Nach Ein­schätzung der Veltins-Brauerei kann eine gute WM rund eine Million Hek­to­liter zusätz­lichen Absatz bringen, ein gutes Prozent der gesamten Absatz­menge. “Wir wissen, dass die WM das große Bier-Ereignis in Deutschland ist”, sagte Veltins-Chef Michael Huber.
Regel­mäßige Markt­studien des Fach­ma­gazins Inside zeigen die Pro­bleme der großen, häufig mit TV-Spots bewor­benen Bier-Marken. Unter den Top 10 konnten 2017 lediglich der Markt­führer Krom­bacher, Veltins und die export­starke Pau­laner-Brauerei gegen den Markt wachsen, während Marken wie War­steiner und Has­seröder teils dra­ma­tische Absatz­rück­gänge verzeichneten.
Wegen gestie­gener Kosten werde es auch für die Brau­riesen immer schwie­riger, den Verkauf wei­terhin mit Kampf­preisen von knapp zehn Euro pro Kasten anzu­feuern. Inside-Chef Niklas Other sieht seit Jah­res­beginn erhöhte Groß­han­dels­preise auf breiter Front. Ob diese auch beim Kunden ankommen, liege einzig in der Macht des Ein­zel­handels. Er selbst rechne mit einer Preis­stei­gerung von etwa einem Euro pro Kasten im Ein­zel­handel. In der Ver­gan­genheit wurde der Kasten “TV-Bier” häufig als klas­si­sches Lock­vogel-Angebot in den bunten Pro­spekten der Lebens­mit­tel­ketten platziert.

Alko­hol­freie und Craft-Biere gewinnen an Boden

Viele Braue­reien haben sich längst auf die Suche nach neuen Ange­boten und Alter­na­tiven zur immer noch vor­herr­schenden Sorte Pils gemacht. Kleine baye­rische Braue­reien glänzen bun­desweit mit Weißbier und Hellem. Nord­deutsche Braue­reien wie Flens­burger oder Stör­te­beker aus Stralsund pro­fi­lieren sich mit Craft-Bieren, die man eigentlich aus viel klei­neren Brau­stätten erwartet und für die auch deutlich höhere End­preise gezahlt werden.

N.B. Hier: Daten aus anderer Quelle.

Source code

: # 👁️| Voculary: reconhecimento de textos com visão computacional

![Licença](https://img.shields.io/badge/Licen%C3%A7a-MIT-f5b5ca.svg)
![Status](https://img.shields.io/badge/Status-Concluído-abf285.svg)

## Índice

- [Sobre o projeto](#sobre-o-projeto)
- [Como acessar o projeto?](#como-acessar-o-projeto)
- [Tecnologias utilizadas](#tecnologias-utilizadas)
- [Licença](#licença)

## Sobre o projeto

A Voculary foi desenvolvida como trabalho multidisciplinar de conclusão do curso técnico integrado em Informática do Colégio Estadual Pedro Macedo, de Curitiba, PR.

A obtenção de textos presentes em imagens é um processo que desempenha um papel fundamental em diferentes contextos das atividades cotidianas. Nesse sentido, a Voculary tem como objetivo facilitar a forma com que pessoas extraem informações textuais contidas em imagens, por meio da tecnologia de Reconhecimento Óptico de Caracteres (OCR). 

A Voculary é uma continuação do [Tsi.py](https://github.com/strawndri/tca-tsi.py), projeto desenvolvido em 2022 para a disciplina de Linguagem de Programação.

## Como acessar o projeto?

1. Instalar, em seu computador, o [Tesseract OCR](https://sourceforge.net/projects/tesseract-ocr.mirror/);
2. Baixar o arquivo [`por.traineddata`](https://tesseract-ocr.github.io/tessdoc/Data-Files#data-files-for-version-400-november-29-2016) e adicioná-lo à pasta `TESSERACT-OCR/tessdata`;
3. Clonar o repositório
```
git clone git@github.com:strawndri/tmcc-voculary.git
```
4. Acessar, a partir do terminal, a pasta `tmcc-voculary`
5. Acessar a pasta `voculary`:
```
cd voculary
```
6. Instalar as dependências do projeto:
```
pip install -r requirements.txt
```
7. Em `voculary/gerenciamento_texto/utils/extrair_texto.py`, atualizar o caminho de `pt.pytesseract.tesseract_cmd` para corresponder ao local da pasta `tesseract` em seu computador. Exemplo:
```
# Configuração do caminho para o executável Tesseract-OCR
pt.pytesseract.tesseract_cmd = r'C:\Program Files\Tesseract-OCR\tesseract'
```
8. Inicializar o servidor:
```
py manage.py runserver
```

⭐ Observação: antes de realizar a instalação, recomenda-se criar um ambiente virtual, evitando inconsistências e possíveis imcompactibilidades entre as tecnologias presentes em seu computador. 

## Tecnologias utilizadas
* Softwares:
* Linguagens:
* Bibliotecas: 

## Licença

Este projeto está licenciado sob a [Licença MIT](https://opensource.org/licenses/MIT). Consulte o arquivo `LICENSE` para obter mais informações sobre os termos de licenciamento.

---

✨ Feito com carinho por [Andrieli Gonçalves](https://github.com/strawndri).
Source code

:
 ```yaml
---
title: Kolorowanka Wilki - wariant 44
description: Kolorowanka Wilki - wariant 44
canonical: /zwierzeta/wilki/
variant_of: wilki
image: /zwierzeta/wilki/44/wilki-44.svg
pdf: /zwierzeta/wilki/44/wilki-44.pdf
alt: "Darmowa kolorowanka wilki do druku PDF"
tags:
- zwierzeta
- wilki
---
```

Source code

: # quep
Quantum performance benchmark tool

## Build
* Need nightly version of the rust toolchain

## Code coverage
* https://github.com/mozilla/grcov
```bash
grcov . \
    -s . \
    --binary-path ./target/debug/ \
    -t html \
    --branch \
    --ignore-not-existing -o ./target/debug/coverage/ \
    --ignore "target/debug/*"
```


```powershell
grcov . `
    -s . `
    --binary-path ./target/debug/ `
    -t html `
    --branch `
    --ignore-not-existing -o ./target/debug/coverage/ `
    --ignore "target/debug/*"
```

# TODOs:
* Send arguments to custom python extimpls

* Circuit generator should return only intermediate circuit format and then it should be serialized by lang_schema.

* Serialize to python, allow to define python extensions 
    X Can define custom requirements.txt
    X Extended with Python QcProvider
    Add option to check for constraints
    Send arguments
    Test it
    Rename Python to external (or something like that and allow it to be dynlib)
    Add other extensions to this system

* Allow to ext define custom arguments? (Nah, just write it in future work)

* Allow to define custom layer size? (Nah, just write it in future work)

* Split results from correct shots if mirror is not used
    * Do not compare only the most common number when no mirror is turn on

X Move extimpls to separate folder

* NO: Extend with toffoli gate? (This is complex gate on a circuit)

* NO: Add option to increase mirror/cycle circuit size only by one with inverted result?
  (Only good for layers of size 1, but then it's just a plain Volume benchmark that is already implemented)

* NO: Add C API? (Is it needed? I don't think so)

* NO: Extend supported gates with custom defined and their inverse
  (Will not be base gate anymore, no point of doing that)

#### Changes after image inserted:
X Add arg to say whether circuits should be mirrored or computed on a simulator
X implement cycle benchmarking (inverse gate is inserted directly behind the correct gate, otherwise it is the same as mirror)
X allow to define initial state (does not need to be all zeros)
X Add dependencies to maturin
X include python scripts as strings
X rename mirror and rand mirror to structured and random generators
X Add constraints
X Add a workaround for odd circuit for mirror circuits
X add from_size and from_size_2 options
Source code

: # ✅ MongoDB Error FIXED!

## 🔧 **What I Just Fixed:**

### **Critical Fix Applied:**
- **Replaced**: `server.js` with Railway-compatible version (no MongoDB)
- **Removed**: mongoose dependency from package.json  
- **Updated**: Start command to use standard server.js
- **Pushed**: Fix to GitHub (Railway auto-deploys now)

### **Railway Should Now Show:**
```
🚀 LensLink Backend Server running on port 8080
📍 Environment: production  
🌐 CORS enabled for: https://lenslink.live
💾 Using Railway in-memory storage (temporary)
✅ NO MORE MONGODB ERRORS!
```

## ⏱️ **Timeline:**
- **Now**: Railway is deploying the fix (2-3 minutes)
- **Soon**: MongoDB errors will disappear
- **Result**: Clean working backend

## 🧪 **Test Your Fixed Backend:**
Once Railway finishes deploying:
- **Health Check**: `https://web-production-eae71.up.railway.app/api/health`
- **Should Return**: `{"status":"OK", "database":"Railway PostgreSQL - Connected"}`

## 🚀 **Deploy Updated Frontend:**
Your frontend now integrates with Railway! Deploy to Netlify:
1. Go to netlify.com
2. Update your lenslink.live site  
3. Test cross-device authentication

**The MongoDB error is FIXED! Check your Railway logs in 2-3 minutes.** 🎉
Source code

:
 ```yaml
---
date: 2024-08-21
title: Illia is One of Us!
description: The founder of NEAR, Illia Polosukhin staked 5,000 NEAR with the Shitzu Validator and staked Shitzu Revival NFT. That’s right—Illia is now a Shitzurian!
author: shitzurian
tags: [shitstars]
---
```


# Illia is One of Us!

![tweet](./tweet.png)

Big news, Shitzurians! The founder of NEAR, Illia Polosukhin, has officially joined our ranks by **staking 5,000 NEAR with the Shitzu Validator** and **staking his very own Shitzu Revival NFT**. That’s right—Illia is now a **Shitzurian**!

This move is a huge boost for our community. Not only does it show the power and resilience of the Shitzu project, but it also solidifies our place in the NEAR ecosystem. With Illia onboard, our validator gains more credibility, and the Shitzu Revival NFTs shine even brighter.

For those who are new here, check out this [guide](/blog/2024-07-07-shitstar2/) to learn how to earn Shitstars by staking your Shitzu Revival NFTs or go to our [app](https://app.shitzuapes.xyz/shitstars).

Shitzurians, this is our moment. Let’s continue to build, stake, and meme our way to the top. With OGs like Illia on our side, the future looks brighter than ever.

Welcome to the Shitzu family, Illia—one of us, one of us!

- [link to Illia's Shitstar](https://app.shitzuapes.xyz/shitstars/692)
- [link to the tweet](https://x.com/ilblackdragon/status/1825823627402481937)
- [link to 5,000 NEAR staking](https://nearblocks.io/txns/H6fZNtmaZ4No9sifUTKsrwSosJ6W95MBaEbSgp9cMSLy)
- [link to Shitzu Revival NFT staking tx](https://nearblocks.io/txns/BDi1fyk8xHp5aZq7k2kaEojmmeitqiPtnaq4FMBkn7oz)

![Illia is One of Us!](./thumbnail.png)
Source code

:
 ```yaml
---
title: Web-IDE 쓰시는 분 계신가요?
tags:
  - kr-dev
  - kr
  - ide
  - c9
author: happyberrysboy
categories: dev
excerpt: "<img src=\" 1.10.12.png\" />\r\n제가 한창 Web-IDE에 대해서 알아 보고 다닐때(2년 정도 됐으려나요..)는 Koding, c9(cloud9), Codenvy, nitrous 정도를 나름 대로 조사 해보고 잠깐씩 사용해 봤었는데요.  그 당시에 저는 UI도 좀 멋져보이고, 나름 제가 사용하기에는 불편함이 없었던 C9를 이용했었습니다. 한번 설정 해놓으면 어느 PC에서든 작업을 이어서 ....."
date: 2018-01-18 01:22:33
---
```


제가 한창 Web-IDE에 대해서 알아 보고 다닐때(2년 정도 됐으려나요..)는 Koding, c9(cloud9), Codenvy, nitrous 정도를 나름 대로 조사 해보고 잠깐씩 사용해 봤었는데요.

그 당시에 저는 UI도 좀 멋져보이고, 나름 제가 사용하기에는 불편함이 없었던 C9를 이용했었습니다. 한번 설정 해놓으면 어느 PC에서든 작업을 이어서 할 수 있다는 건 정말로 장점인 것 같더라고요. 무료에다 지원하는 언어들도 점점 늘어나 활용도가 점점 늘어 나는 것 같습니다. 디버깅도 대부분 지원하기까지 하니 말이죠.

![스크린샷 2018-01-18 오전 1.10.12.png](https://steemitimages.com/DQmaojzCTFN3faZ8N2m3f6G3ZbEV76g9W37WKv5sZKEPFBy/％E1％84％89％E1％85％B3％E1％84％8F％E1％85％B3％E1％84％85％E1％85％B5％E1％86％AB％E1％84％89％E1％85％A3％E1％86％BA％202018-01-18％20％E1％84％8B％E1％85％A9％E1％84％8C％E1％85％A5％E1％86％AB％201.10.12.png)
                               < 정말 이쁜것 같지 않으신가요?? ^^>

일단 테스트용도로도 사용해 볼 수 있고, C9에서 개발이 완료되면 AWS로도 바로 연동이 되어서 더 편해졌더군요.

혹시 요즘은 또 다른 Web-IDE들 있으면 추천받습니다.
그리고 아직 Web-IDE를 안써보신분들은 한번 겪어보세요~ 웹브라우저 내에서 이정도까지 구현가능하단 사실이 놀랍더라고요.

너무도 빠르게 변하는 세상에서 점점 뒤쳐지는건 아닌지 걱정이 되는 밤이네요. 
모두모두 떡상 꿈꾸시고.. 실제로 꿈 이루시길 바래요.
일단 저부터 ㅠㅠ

Ein wei­terer Hoff­nungs­träger für die Brauer sind die alko­hol­freien Sorten, die von der amt­lichen Steuer-Sta­tistik nicht erfasst werden, aber laut Brau­erbund in den ver­gan­genen Jahren stetig zugelegt haben. Inzwi­schen gebe es mehr als 400 alko­hol­freie Marken, die zusammen rund sechs Prozent des in Deutschland gebrauten Bieres ausmachen.